05 August 2015 12:36:14 IST

Strategies for emerging leaders to adapt to the digital world

Things may get challenging if managements don’t understand the domain’s widespread impact

The digital paradigm has changed the rules of business. The best practices of the industrial economy no longer apply in the digital age. What was once safe ground is no longer so, and organisations need to adapt. Digital has become complex, with websites, intranets, social media, mobile and more. Redesigning your site every few years is not going to allow you to compete in the digital economy. Instead, organisations need to make fundamental changes. Digital can no longer be seen as a bolt on to existing offerings. It needs to instead permeate every aspect of your organisation affecting your people, processes and strategy.

Encouraging well established organisations to change the way they work is a challenge. Culture, business silos and standard operating procedures all get in the way. Things are even more challenging when managements don’t understand the impact of digital.

Unfortunately Indian universities and colleges that are turning out five million new graduates each year are not fully geared up to impart these digital-driven skills for a comprehensive adoption of digital techniques.

This presents a great opportunity for young leaders to adapt to and lead the digital transformation. The onus is on them to prepare for the digital mindset, to lead and catalyse the digital transformation.

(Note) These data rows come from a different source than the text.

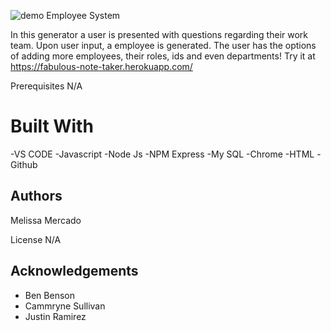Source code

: ![demo](es.gif)
 Employee System

In this generator a user is presented with questions regarding their work team. Upon user input, a employee is generated. The user has the options of adding more employees, their roles, ids and even departments! Try it at https://fabulous-note-taker.herokuapp.com/

Prerequisites N/A

# Built With

-VS CODE
-Javascript
-Node Js
-NPM Express
-My SQL
-Chrome
-HTML
-Github

## Authors

Melissa Mercado

License N/A

## Acknowledgements


- Ben Benson 
- Cammryne Sullivan
- Justin Ramirez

The key industry trends are:

1. Innovation will be decentralised

Innovation will break down the traditional ring-fencing of organisations. Employees will innovate both inside and outside the boundaries of their organisations – as employees internally and as freelancers outside.

2. Hierarchies will be flattened

-Organisation structures will become flatter

-Small organisations with strong ideas and platforms will take on larger enterprises

-Technology and web-based giants will move into adjacent business areas signalling a new wave of business disruption and creation of platform ecosystems

3. Humans will connect with machines seamlessly in the ‘Everyone-2-Everyone’ ecosystem

-Teaming with machines (augmentation) will become real. Open, standards based protocols will drive mobile development.

-The Internet of Things will get personal. Sensors will help people get fitter, control their car, turn lights on and off, among many others.

-Security of M2M connections will have real life implications – issues such as vehicle hacking, healthcare device hacking, smart home hacking will raise large concerns.

So what do you need to do to adapt to the opportunities available in the digital economy?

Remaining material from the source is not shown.